_Exercise goal_:
Below are the records; extract from them the line containing "crystals held together" to the line containing "- Creates and solves mazes once a minute", both lines included, exactly and with no pictures.

_Input for this task_:
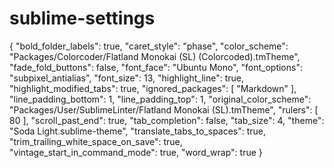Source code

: # sublime-settings

{
	"bold_folder_labels": true,
	"caret_style": "phase",
	"color_scheme": "Packages/Colorcoder/Flatland Monokai (SL) (Colorcoded).tmTheme",
	"fade_fold_buttons": false,
	"font_face": "Ubuntu Mono",
	"font_options": "subpixel_antialias",
	"font_size": 13,
	"highlight_line": true,
	"highlight_modified_tabs": true,
	"ignored_packages":
	[
		"Markdown"
	],
	"line_padding_bottom": 1,
	"line_padding_top": 1,
	"original_color_scheme": "Packages/User/SublimeLinter/Flatland Monokai (SL).tmTheme",
	"rulers":
	[
		80
	],
	"scroll_past_end": true,
	"tab_completion": false,
	"tab_size": 4,
	"theme": "Soda Light.sublime-theme",
	"translate_tabs_to_spaces": true,
	"trim_trailing_white_space_on_save": true,
	"vintage_start_in_command_mode": true,
	"word_wrap": true
}
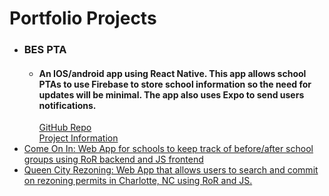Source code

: <h1>Portfolio Projects</h1>


<ul>
  <li>
    <h3>BES PTA</h3>
    <ul>
      <li>
        <h4>An IOS/android app using React Native. This app allows school PTAs to use Firebase to store school information so the need for updates will be minimal.  The app also uses Expo to send users notifications.</h4>
      </li>
    </ul>
    <ul><a class="buttons" href="https://github.com/efl7a/BESCalendar">GitHub Repo</a></ul>
    <ul><a class="buttons" href="https://efl7a/github.io/BESCalendar">Project Information</a> </ul>
  </li>
  <li><a href="https://github.com/efl7a/come-on-in-with-js">Come On In: Web App for schools to keep track of before/after school groups using RoR backend and JS frontend</a></li>
  <li><a href="https://github.com/efl7a/queen-city-rezoning">Queen City Rezoning: Web App that allows users to search and commit on rezoning permits in Charlotte, NC using RoR and JS.</a></li>
</ul>
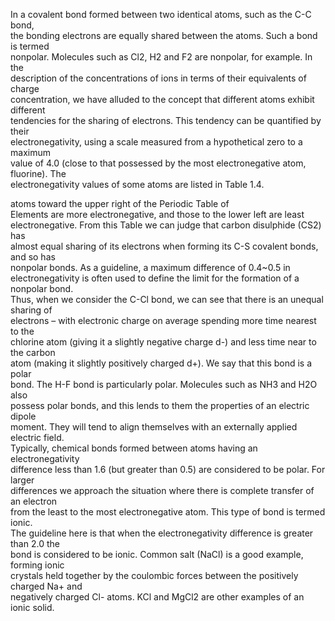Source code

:In a covalent bond formed between two identical atoms, such as the C-C bond,  
the bonding electrons are equally shared between the atoms. Such a bond is termed  
nonpolar. Molecules such as Cl2, H2 and F2 are nonpolar, for example. In the  
description of the concentrations of ions in terms of their equivalents of charge  
concentration, we have alluded to the concept that different atoms exhibit different  
tendencies for the sharing of electrons. This tendency can be quantified by their  
electronegativity, using a scale measured from a hypothetical zero to a maximum  
value of 4.0 (close to that possessed by the most electronegative atom, fluorine). The  
electronegativity values of some atoms are listed in Table 1.4.

atoms toward the upper right of the Periodic Table of  
Elements are more electronegative, and those to the lower left are least  
electronegative. From this Table we can judge that carbon disulphide (CS2) has  
almost equal sharing of its electrons when forming its C-S covalent bonds, and so has  
nonpolar bonds. As a guideline, a maximum difference of 0.4~0.5 in  
electronegativity is often used to define the limit for the formation of a nonpolar bond.  
Thus, when we consider the C-Cl bond, we can see that there is an unequal sharing of  
electrons – with electronic charge on average spending more time nearest to the  
chlorine atom (giving it a slightly negative charge d-) and less time near to the carbon  
atom (making it slightly positively charged d+). We say that this bond is a polar  
bond. The H-F bond is particularly polar. Molecules such as NH3 and H2O also  
possess polar bonds, and this lends to them the properties of an electric dipole  
moment. They will tend to align themselves with an externally applied electric field.  
Typically, chemical bonds formed between atoms having an electronegativity  
difference less than 1.6 (but greater than 0.5) are considered to be polar. For larger  
differences we approach the situation where there is complete transfer of an electron  
from the least to the most electronegative atom. This type of bond is termed ionic.  
The guideline here is that when the electronegativity difference is greater than 2.0 the  
bond is considered to be ionic. Common salt (NaCl) is a good example, forming ionic  
crystals held together by the coulombic forces between the positively charged Na+ and  
negatively charged Cl- atoms. KCl and MgCl2 are other examples of an ionic solid.



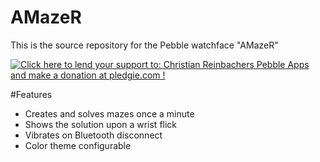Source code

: AMazeR
==============

This is the source repository for the Pebble watchface "AMazeR"

<a href='https://pledgie.com/campaigns/28156'><img alt='Click here to lend your support to: Christian Reinbachers Pebble Apps and make a donation at pledgie.com !' src='https://pledgie.com/campaigns/28156.png?skin_name=chrome' border='0' ></a>

#Features
- Creates and solves mazes once a minute
- Shows the solution upon a wrist flick
- Vibrates on Bluetooth disconnect
- Color theme configurable
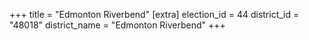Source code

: +++
title = "Edmonton Riverbend"
[extra]
election_id = 44
district_id = "48018"
district_name = "Edmonton Riverbend"
+++

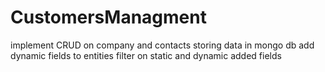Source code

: # CustomersManagment
implement CRUD on company and contacts 
storing data in mongo db
add dynamic fields to entities
filter on static and dynamic added fields
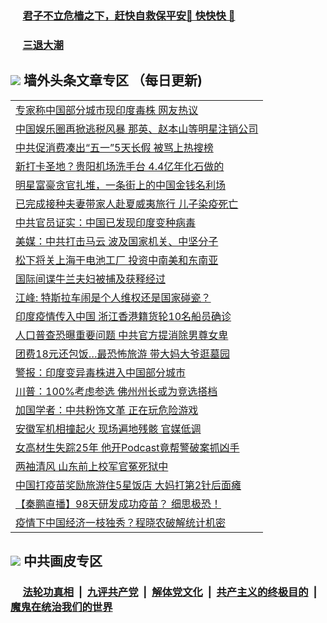 
 ### &nbsp;&nbsp;&nbsp;&nbsp; [君子不立危樯之下，赶快自救保平安🍎 快快快 📩](https://github.com/pwgy/td/blob/master/README.md)

 ### &nbsp;&nbsp;&nbsp;&nbsp; [三退大潮](https://ww3.xkide.work/?key=zuuelqyfglsfjmgm&pin=65881581&ag=ogQuit&from=pw2) 

## <img src="https://img.icons8.com/cute-clipart/2x/circled-right.png"> 墙外头条文章专区 （每日更新)

<Table>
<tr><td colspan="2" align="left"><a href="https://www.catoke.work/?name=c1401648&key=molzvippzwjkxywc&from=pw2">专家称中国部分城市现印度毒株 网友热议</a></td></tr>
<tr><td colspan="2" align="left"><a href="https://www.catoke.work/?name=c1401641&key=molzvippzwjkxywc&from=pw2">中国娱乐圈再掀逃税风暴 那英、赵本山等明星注销公司</a></td></tr>
<tr><td colspan="2" align="left"><a href="https://www.catoke.work/?name=c1401649&key=molzvippzwjkxywc&from=pw2">中共促消费凑出“五一”5天长假 被骂上热搜榜</a></td></tr>
<tr><td colspan="2" align="left"><a href="https://www.catoke.work/?name=c1401658&key=molzvippzwjkxywc&from=pw2">新打卡圣地？贵阳机场洗手台 4.4亿年化石做的</a></td></tr>
<tr><td colspan="2" align="left"><a href="https://www.catoke.work/?name=c1401610&key=molzvippzwjkxywc&from=pw2">明星富豪贪官扎堆，一条街上的中国金钱名利场</a></td></tr>
<tr><td colspan="2" align="left"><a href="https://www.catoke.work/?name=c1401640&key=molzvippzwjkxywc&from=pw2">已完成接种夫妻带家人赴夏威夷旅行 儿子染疫死亡</a></td></tr>
<tr><td colspan="2" align="left"><a href="https://www.catoke.work/?name=c1401597&key=molzvippzwjkxywc&from=pw2">中共官员证实：中国已发现印度变种病毒</a></td></tr>
<tr><td colspan="2" align="left"><a href="https://www.catoke.work/?name=c1401657&key=molzvippzwjkxywc&from=pw2">美媒：中共打击马云 波及国家机关、中坚分子</a></td></tr>
<tr><td colspan="2" align="left"><a href="https://www.catoke.work/?name=c1401653&key=molzvippzwjkxywc&from=pw2">松下将关上海干电池工厂 投资中南美和东南亚</a></td></tr>
<tr><td colspan="2" align="left"><a href="https://www.catoke.work/?name=c1401659&key=molzvippzwjkxywc&from=pw2">国际间谍牛兰夫妇被捕及获释经过</a></td></tr>
<tr><td colspan="2" align="left"><a href="https://www.catoke.work/?name=c1401619&key=molzvippzwjkxywc&from=pw2">江峰: 特斯拉车闹是个人维权还是国家碰瓷？</a></td></tr>
<tr><td colspan="2" align="left"><a href="https://www.catoke.work/?name=c1401656&key=molzvippzwjkxywc&from=pw2">印度疫情传入中国 浙江香港籍货轮10名船员确诊</a></td></tr>
<tr><td colspan="2" align="left"><a href="https://www.catoke.work/?name=c1401694&key=molzvippzwjkxywc&from=pw2">人口普查恐曝重要问题 中共官方提消除男尊女卑</a></td></tr>
<tr><td colspan="2" align="left"><a href="https://www.catoke.work/?name=c1401655&key=molzvippzwjkxywc&from=pw2">团费18元还包饭…最恐怖旅游 带大妈大爷逛墓园</a></td></tr>
<tr><td colspan="2" align="left"><a href="https://www.catoke.work/?name=c1401583&key=molzvippzwjkxywc&from=pw2">警报：印度变异毒株进入中国部分城市</a></td></tr>
<tr><td colspan="2" align="left"><a href="https://www.catoke.work/?name=c1401615&key=molzvippzwjkxywc&from=pw2">川普：100&#x25;考虑参选 佛州州长或为竞选搭档</a></td></tr>
<tr><td colspan="2" align="left"><a href="https://www.catoke.work/?name=c1401642&key=molzvippzwjkxywc&from=pw2">加国学者：中共粉饰文革 正在玩危险游戏</a></td></tr>
<tr><td colspan="2" align="left"><a href="https://www.catoke.work/?name=c1401612&key=molzvippzwjkxywc&from=pw2">安徽军机相撞起火 现场遍地残骸 官媒低调</a></td></tr>
<tr><td colspan="2" align="left"><a href="https://www.catoke.work/?name=c1401638&key=molzvippzwjkxywc&from=pw2">女高材生失踪25年 他开Podcast竟帮警破案抓凶手</a></td></tr>
<tr><td colspan="2" align="left"><a href="https://www.catoke.work/?name=c1401620&key=molzvippzwjkxywc&from=pw2">两袖清风 山东前上校军官冤死狱中</a></td></tr>
<tr><td colspan="2" align="left"><a href="https://www.catoke.work/?name=c1401599&key=molzvippzwjkxywc&from=pw2">中国打疫苗奖励旅游住5星饭店 大妈打第2针后面瘫</a></td></tr>
<tr><td colspan="2" align="left"><a href="https://www.catoke.work/?name=c1401703&key=molzvippzwjkxywc&from=pw2">【秦鹏直播】98天研发成功疫苗？ 细思极恐！</a></td></tr>
<tr><td colspan="2" align="left"><a href="https://www.catoke.work/?name=c1401614&key=molzvippzwjkxywc&from=pw2">疫情下中国经济一枝独秀？程晓农破解统计机密</a></td></tr>

 </Table>

 ## <img src="https://img.icons8.com/cute-clipart/2x/circled-right.png"> 中共画皮专区
 ### &nbsp;&nbsp;&nbsp;&nbsp; [法轮功真相](https://github.com/begood0513/basic/blob/master/README.md) &nbsp;|&nbsp; [九评共产党](https://github.com/begood0513/9ping.md/blob/master/README.md) &nbsp;|&nbsp; [解体党文化](https://github.com/begood0513/jtdwh.md/blob/master/README.md)   &nbsp;|&nbsp; [共产主义的终极目的](https://github.com/begood0513/gczydzjmd.md/blob/master/README.md) &nbsp;|&nbsp; [魔鬼在统治我们的世界](https://github.com/begood0513/gczydzjmd.md/blob/master/README.md)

_Answer to the exercise_:
crystals held together by the coulombic forces between the positively charged Na+ and  
negatively charged Cl- atoms. KCl and MgCl2 are other examples of an ionic solid.



Source code

: AMazeR
==============

This is the source repository for the Pebble watchface "AMazeR"

<a href='https://pledgie.com/campaigns/28156'><img alt='Click here to lend your support to: Christian Reinbachers Pebble Apps and make a donation at pledgie.com !' src='https://pledgie.com/campaigns/28156.png?skin_name=chrome' border='0' ></a>

#Features
- Creates and solves mazes once a minute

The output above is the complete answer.